Uhr und Frau arbeitet am Laptop
© LIGHTFIELD STUDIOS / Adobe Stock
"Sorry, keine Zeit!" Was das mit der Klimakrise zu tun hat? Eine Menge, sagt Bestsellerautorin Teresa Bücker und verlangt eine 20-Stunden-Woche für alle. Kann das gehen?

Die Klimakrise stresst. Ja, ich weiß, wie das klingt: Wie kann man von Stress sprechen, wenn das menschliche Überleben auf dem Spiel steht. Und dennoch: Sie stresst und schafft Zeitdruck. Und das ist kein bisschen verwunderlich, denn Klimapolitik und Zeitpolitik sind zwei zusammenhängende Themen, nur denkt sie bisher kaum jemand zusammen. Mehr noch, kaum jemand weiß, was Zeitpolitik überhaupt bedeutet. Ein Thema, das sehr abstrakt klingt, dem wir aber sehr viel mehr Aufmerksamkeit schenken sollten, weil es unseren Alltag, unsere Leben, ja die Welt zum Guten ändern könnte.

Was meine ich konkret damit? Die Klimakrise erzeugt Zeitdruck, nicht nur auf politischer Ebene, sondern auch für uns selbst.

Schnell noch in den Winterurlaub, bevor der Schnee auf den Pisten komplett verschwindet. Schnell noch die Korallen in Australien sehen, bevor sie gänzlich ausgestorben sind. Luxusprobleme, schon klar, aber die Gedanken tauchen auf.

Die Ungewissheit, wie die Zukunft wird, rückt Sehnsüchte ins Jetzt und erhöht den Druck, so viele Pläne wie möglich in wenig Zeit umzusetzen.

Sich für die Arbeit aufopfern, wenn die Welt eh untergeht?

Dass die Klimakrise stresst, merkt man auch daran, dass jüngere Menschen zunehmend weniger bereit sind, im Job Überstunden zu schieben oder gleich nur noch 30-Stunden-Stellen fordern.

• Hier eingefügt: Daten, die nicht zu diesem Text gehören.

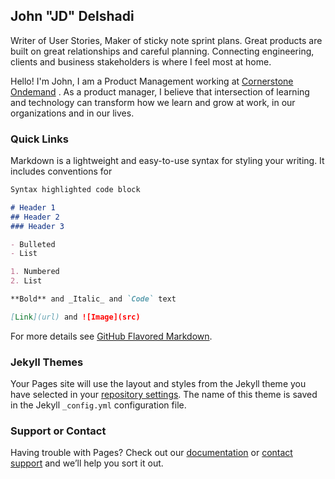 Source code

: ## John "JD" Delshadi

Writer of User Stories, Maker of sticky note sprint plans. Great products are built on great relationships and careful planning. Connecting engineering, clients and business stakeholders is where I feel most at home.

Hello! I'm John, I am a Product Management working at [Cornerstone Ondemand](https://www.cornerstoneondemand.com/learning) . As a product manager, I believe that intersection of learning and technology can transform how we learn and grow at work, in our organizations and in our lives. 
 
### Quick Links

Markdown is a lightweight and easy-to-use syntax for styling your writing. It includes conventions for

```markdown
Syntax highlighted code block

# Header 1
## Header 2
### Header 3

- Bulleted
- List

1. Numbered
2. List

**Bold** and _Italic_ and `Code` text

[Link](url) and ![Image](src)
```

For more details see [GitHub Flavored Markdown](https://guides.github.com/features/mastering-markdown/).

### Jekyll Themes

Your Pages site will use the layout and styles from the Jekyll theme you have selected in your [repository settings](https://github.com/jdelshad/jdelshad.github.io/settings). The name of this theme is saved in the Jekyll `_config.yml` configuration file.

### Support or Contact

Having trouble with Pages? Check out our [documentation](https://help.github.com/categories/github-pages-basics/) or [contact support](https://github.com/contact) and we’ll help you sort it out.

Sich für die Arbeit aufopfern, wenn die Welt eh untergeht? Nein, danke. Und dann noch der Wunsch, sich ja eigentlich engagieren zu wollen, die nächste Demo mitzuorganisieren, Müll zu sammeln oder einer Ökopartei beizutreten. Nur wann? Mehr als 30 Prozent der Deutschen geben an, ständig unter Zeitdruck zu stehen, durch Arbeitsverdichtung, lange Wege zum Betrieb oder Care-Arbeit.

Die Folge: In politischen Ämtern und sozialen Bewegungen sind gerade die Menschen unterrepräsentiert, die am schlimmsten von der Klimakrise betroffen sind – Menschen mit geringem Einkommen, Mütter jüngerer Kinder, Frauen, die Angehörige pflegen, oder Berufstätige, die sich mit mehreren Jobs über Wasser halten. Eltern, die sich um ihr schwerbehindertes Kind kümmern, können es ja nicht mehrere Stunden unbeaufsichtigt lassen, um sich an einer Autobahn festzukleben. Sich mit Aktivismus zu beschäftigen, würde einfach noch mehr Zeit fressen, sodass es fast schon naheliegend ist, dass sich viele von uns immer weniger für Klimathemen interessieren – um sich vor noch mehr Stress zu schützen. Denn bei wie vielen passt ernsthafter Aktivismus noch in den Alltag hinein?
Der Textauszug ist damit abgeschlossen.